Re: aggregate crash

From: Andres Freund <andres(at)anarazel(dot)de>
To: Tom Lane <tgl(at)sss(dot)pgh(dot)pa(dot)us>
Cc: Alvaro Herrera <alvherre(at)2ndquadrant(dot)com>, Teodor Sigaev <teodor(at)sigaev(dot)ru>, Pgsql Hackers <pgsql-hackers(at)postgresql(dot)org>
Subject: Re: aggregate crash
Date: 2020-01-16 03:16:30
Message-ID: 20200116031630.7ip7lid23tpyhna2@alap3.anarazel.de
Views: Raw Message | Whole Thread | Download mbox | Resend email
Thread:
Lists: pgsql-hackers

Hi,

On 2020-01-15 12:47:47 -0800, Andres Freund wrote:
> FWIW, I'm working on narrowing it down to something small. I can
> reliably trigger the bug, and I understand the mechanics, I
> think. Interestingly enough the reproducer currently only triggers on
> v12, not on v11 and before.

That's just happenstance due to allocation changes in plpgsql,
though. The attached small reproducer, for me, reliably triggers crashes
on 10 - master.

It's hard to hit intentionally, because plpgsql does a datumCopy() to
its non-null return value, which means that to hit the bug, one needs
different numbers of allocations between setting up the transition value
with transvalueisnull = true, transvalue = 0xsomepointer (because
plpgsql doesn't copy NULLs), and the transition output with
transvalueisnull = false, transvalue = 0xsomepointer. Which is necessary
to trigger the bug, as it's then not reparented into a long lived enough
context. To be then freed/accessed for the next group input value.

I think this is too finnicky to actually keep as a regression test.

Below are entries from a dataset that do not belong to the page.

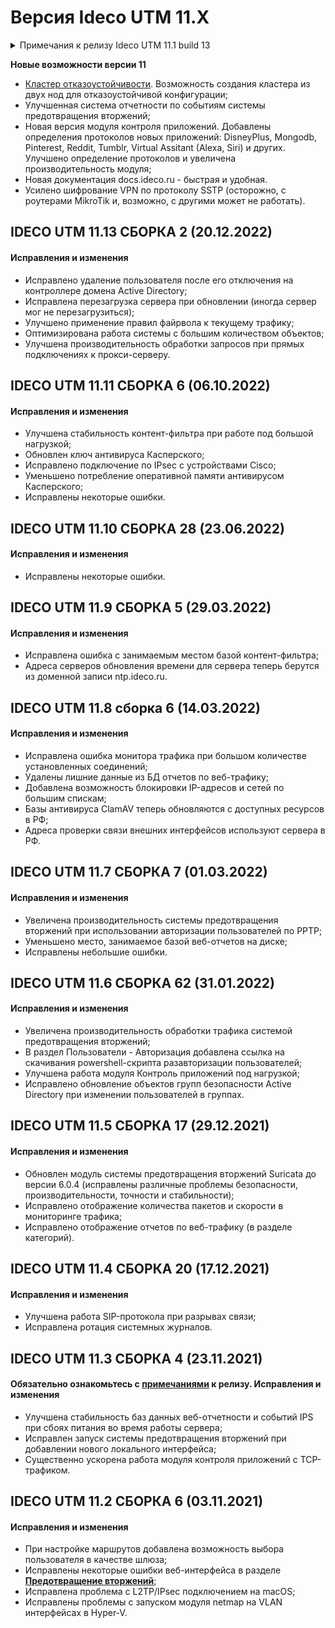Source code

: # Версия Ideco UTM 11.X

<details>

<summary>Примечания к релизу Ideco UTM 11.1 build 13</summary>

**Дата выхода версии**: 21.10.2021.

**Техническая поддержка и обратная связь** (поможет нам улучшить продукт):
* Обсудить версию в телеграм-канале с разработчиками: [https://t.me/idecoutm](https://t.me/idecoutm);
* Портал технической поддержки: [https://help.ideco.ru/](https://help.ideco.ru/);
* Электронная почта: help@ideco.ru;
* Telegram: [ideco.bot](https://telegram.im/@ideco_support_bot).


[Скачать Ideco UTM 10](https://my.ideco.ru/). \
Автоматическая регистрация тестовой лицензии: [my.ideco.ru](https://my.ideco.ru/) (полная функциональность на 40 дней и 10 000 пользователей).

**Обновление с релизов Ideco UTM 8.12 и старше**

Обновление с релиза Ideco UTM 10 возможно через автоматические обновления (тестовый канал).

Обновление с релизов 9.х возможно через автоматические обновления с промежуточным обновлением до версии 10.2.

Обновление с релизов 8.х возможно через автоматические обновления с промежуточным обновлением до версии 9.11 и затем до 10.2.

**Обновление с версии Ideco UTM 7.9.9**

Обновление до версии 11 невозможно.

Возможна миграция настроек на предварительно установленную версию 9.11 и дальнейшее обновление до версии 11.0 с помощью автоматического обновления.

</details>

**Новые возможности версии 11**
* [Кластер отказоустойчивости](../../settings/server-management/cluster.md). Возможность создания кластера из двух нод для отказоустойчивой конфигурации;
* Улучшенная система отчетности по событиям системы предотвращения вторжений;
* Новая версия модуля контроля приложений. Добавлены определения протоколов новых приложений: DisneyPlus, Mongodb, Pinterest, Reddit, Tumblr, Virtual Assitant (Alexa, Siri) и других. Улучшено определение протоколов и увеличена производительность модуля;
* Новая документация docs.ideco.ru - быстрая и удобная.
* Усилено шифрование VPN по протоколу SSTP (осторожно, с роутерами MikroTik и, возможно, с другими может не работать).

## **IDECO UTM 11.13 СБОРКА 2 (20.12.2022)**

#### **Исправления и изменения**

* Исправлено удаление пользователя после его отключения на контроллере домена Active Directory;
* Исправлена перезагрузка сервера при обновлении (иногда сервер мог не перезагрузиться);
* Улучшено применение правил файрвола к текущему трафику;
* Оптимизирована работа системы с большим количеством объектов;
* Улучшена производительность обработки запросов при прямых подключениях к прокси-серверу.

## **IDECO UTM 11.11 СБОРКА 6 (06.10.2022)**

#### **Исправления и изменения**

* Улучшена стабильность контент-фильтра при работе под большой нагрузкой;
* Обновлен ключ антивируса Касперского;
* Исправлено подключение по IPsec с устройствами Cisco;
* Уменьшено потребление оперативной памяти антивирусом Касперского;
* Исправлены некоторые ошибки.

## **IDECO UTM 11.10 СБОРКА 28 (23.06.2022)**

#### **Исправления и изменения**

* Исправлены некоторые ошибки.  

## **IDECO UTM 11.9 СБОРКА 5 (29.03.2022)**

#### **Исправления и изменения**

* Исправлена ошибка с занимаемым местом базой контент-фильтра;
* Адреса серверов обновления времени для сервера теперь берутся из доменной записи ntp.ideco.ru.
  
## **IDECO UTM 11.8 сборка 6 (14.03.2022)**

#### **Исправления и изменения**

* Исправлена ошибка монитора трафика при большом количестве установленных соединений;
* Удалены лишние данные из БД отчетов по веб-трафику;
* Добавлена возможность блокировки IP-адресов и сетей по большим спискам;
*  Базы антивируса ClamAV теперь обновляются с доступных ресурсов в РФ;
* Адреса проверки связи внешних интерфейсов используют сервера в РФ.
  
## **IDECO UTM 11.7 СБОРКА 7 (01.03.2022)**

#### **Исправления и изменения**

* Увеличена производительность системы предотвращения вторжений при использовании авторизации пользователей по PPTP;
* Уменьшено место, занимаемое базой веб-отчетов на диске;
* Исправлены небольшие ошибки.

## **IDECO UTM 11.6 СБОРКА 62 (31.01.2022)**

#### **Исправления и изменения**

* Увеличена производительность обработки трафика системой предотвращения вторжений;
* В раздел Пользователи - Авторизация добавлена ссылка на скачивания powershell-скрипта разавторизации пользователей;
* Улучшена работа модуля Контроль приложений под нагрузкой;
* Исправлено обновление объектов групп безопасности Active Directory при изменении пользователей в группах.

## **IDECO UTM 11.5 СБОРКА 17 (29.12.2021)**

#### **Исправления и изменения**

* Обновлен модуль системы предотвращения вторжений Suricata до версии 6.0.4 (исправлены различные проблемы безопасности, производительности, точности и стабильности);
* Исправлено отображение количества пакетов и скорости в мониторинге трафика;
* Исправлено отображение отчетов по веб-трафику (в разделе категорий).

## **IDECO UTM 11.4 СБОРКА 20 (17.12.2021)**

#### **Исправления и изменения**

* Улучшена работа SIP-протокола при разрывах связи;
* Исправлена ротация системных журналов.

## **IDECO UTM 11.3 СБОРКА 4 (23.11.2021)**

#### Обязательно ознакомьтесь с [примечаниями](https://disk.yandex.ru/i/i3qMwQj8YYC5QA) к релизу. **Исправления и изменения**

* Улучшена стабильность баз данных веб-отчетности и событий IPS при сбоях питания во время работы сервера;
* Исправлен запуск системы предотвращения вторжений при добавлении нового локального интерфейса;
* Существенно ускорена работа модуля контроля приложений с TCP-трафиком.

## **IDECO UTM 11.2 СБОРКА 6 (03.11.2021)**

#### **Исправления и изменения**

* При настройке маршрутов добавлена возможность выбора пользователя в качестве шлюза;
* Исправлены некоторые ошибки веб-интерфейса в разделе [**Предотвращение вторжений**](../../settings/access-rules/ips/README.md);
* Исправлена проблема с L2TP/IPsec подключением на macOS;
* Исправлены проблемы с запуском модуля netmap на VLAN интерфейсах в Hyper-V.
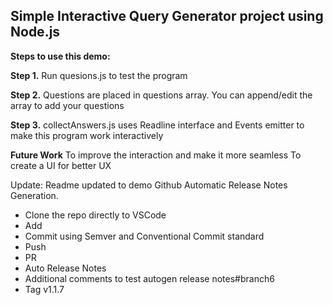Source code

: ## Simple Interactive Query Generator project using Node.js

**Steps to use this demo:**

**Step 1.** Run quesions.js to test the program <node questions.js>

**Step 2.** Questions are placed in questions array. You can append/edit the array to add your questions

**Step 3.** collectAnswers.js uses Readline interface and Events emitter to make this program work interactively
  
**Future Work**
  To improve the interaction and make it more seamless
  To create a UI for better UX
  
  Update:
  Readme updated to demo Github Automatic Release Notes Generation.

  * Clone the repo directly to VSCode
  * Add
  * Commit using Semver and Conventional Commit standard
  * Push
  * PR
  * Auto Release Notes
  * Additional comments to test autogen release notes#branch6
  * Tag v1.1.7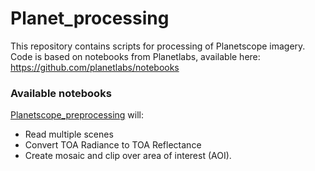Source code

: # Planet_processing

This repository contains scripts for processing of Planetscope imagery.
Code is based on notebooks from Planetlabs, available here: https://github.com/planetlabs/notebooks

### Available notebooks

[Planetscope_preprocessing](https://github.com/t-haakens/Planet_processing/blob/main/Planetscope_preprocessing.ipynb) will:
- Read multiple scenes
- Convert TOA Radiance to TOA Reflectance
- Create mosaic and clip over area of interest (AOI).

The bug, in a way, exists all the way back, but it's a bit harder to
create NULL values where the datum component isn't 0.

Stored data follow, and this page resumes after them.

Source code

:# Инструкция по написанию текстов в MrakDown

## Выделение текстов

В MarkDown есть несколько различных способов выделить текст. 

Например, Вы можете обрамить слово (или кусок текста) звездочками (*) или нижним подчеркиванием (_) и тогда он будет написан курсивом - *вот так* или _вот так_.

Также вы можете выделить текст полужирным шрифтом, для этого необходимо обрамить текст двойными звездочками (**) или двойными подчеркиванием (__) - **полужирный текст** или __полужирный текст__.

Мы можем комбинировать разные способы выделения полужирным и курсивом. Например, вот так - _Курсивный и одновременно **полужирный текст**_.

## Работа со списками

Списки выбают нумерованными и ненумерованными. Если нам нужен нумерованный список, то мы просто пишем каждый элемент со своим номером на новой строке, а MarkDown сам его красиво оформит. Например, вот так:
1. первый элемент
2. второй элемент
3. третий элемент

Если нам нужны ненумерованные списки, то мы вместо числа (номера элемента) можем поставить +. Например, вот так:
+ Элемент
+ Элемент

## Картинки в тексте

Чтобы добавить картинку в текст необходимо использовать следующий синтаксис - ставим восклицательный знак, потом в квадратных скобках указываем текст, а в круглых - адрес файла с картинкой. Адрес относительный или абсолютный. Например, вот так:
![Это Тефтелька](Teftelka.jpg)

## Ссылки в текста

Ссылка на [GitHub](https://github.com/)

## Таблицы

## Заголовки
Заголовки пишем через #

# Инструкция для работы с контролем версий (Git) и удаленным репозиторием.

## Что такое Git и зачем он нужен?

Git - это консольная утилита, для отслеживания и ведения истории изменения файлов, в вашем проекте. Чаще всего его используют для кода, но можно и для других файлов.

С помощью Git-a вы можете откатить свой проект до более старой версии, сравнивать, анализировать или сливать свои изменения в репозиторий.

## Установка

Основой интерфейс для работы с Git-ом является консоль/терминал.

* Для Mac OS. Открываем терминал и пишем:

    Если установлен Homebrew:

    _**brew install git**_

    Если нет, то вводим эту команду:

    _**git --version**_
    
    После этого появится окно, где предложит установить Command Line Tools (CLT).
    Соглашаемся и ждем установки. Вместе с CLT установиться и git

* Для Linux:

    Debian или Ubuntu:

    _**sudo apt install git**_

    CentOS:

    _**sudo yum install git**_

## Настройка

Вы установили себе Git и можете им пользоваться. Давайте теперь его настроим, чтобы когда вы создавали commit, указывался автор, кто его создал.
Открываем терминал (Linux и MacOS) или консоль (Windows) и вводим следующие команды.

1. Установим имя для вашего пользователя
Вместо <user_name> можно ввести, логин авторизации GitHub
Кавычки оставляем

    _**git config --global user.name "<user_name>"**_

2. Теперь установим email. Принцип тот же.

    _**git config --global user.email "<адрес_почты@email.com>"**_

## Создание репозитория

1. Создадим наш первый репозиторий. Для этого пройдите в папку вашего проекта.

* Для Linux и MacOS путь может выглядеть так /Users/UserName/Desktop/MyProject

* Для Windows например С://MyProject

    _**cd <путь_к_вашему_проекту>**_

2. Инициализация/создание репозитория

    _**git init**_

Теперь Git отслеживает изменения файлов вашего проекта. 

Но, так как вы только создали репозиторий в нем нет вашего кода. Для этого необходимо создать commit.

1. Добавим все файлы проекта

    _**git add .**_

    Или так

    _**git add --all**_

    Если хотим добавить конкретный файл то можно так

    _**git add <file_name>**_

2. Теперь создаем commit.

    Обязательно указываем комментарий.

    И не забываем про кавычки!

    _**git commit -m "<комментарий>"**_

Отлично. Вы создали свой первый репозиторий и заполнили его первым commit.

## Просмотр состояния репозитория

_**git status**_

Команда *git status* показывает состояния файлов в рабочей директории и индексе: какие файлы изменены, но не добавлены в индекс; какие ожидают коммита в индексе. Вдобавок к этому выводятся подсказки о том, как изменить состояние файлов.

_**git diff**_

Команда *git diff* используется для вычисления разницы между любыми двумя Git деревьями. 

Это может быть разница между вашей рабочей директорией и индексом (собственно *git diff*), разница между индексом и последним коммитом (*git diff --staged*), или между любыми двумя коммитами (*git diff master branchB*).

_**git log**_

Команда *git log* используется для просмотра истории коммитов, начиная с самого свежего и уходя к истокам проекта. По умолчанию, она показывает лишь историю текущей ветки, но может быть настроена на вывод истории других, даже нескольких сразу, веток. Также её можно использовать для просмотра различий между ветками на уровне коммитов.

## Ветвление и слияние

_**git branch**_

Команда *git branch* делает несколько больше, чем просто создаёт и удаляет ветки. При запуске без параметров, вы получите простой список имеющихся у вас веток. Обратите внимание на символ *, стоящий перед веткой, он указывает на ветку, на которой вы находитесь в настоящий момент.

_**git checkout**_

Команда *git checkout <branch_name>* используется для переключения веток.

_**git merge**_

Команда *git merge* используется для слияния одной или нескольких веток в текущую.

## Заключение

To fix I suggest we, in all branches, do the equivalent of adding
something like:
diff --git i/src/backend/executor/execExprInterp.c w/src/backend/executor/execExprInterp.c
index 790380051be..3260a63ac6b 100644
--- i/src/backend/executor/execExprInterp.c
+++ w/src/backend/executor/execExprInterp.c
@@ -4199,6 +4199,12 @@ ExecAggTransReparent(AggState *aggstate, AggStatePerTrans pertrans,
pertrans->transtypeByVal,
pertrans->transtypeLen);
}
+ else
+ {
+ /* ensure datum component is 0 for NULL transition values */
+ newValue = (Datum) 0;
+ }
+
if (!oldValueIsNull)
{
if (DatumIsReadWriteExpandedObject(oldValue,

and a comment explaining why it's (now) safe to rely on datum
comparisons for
if (DatumGetPointer(newVal) != DatumGetPointer(pergroup->transValue))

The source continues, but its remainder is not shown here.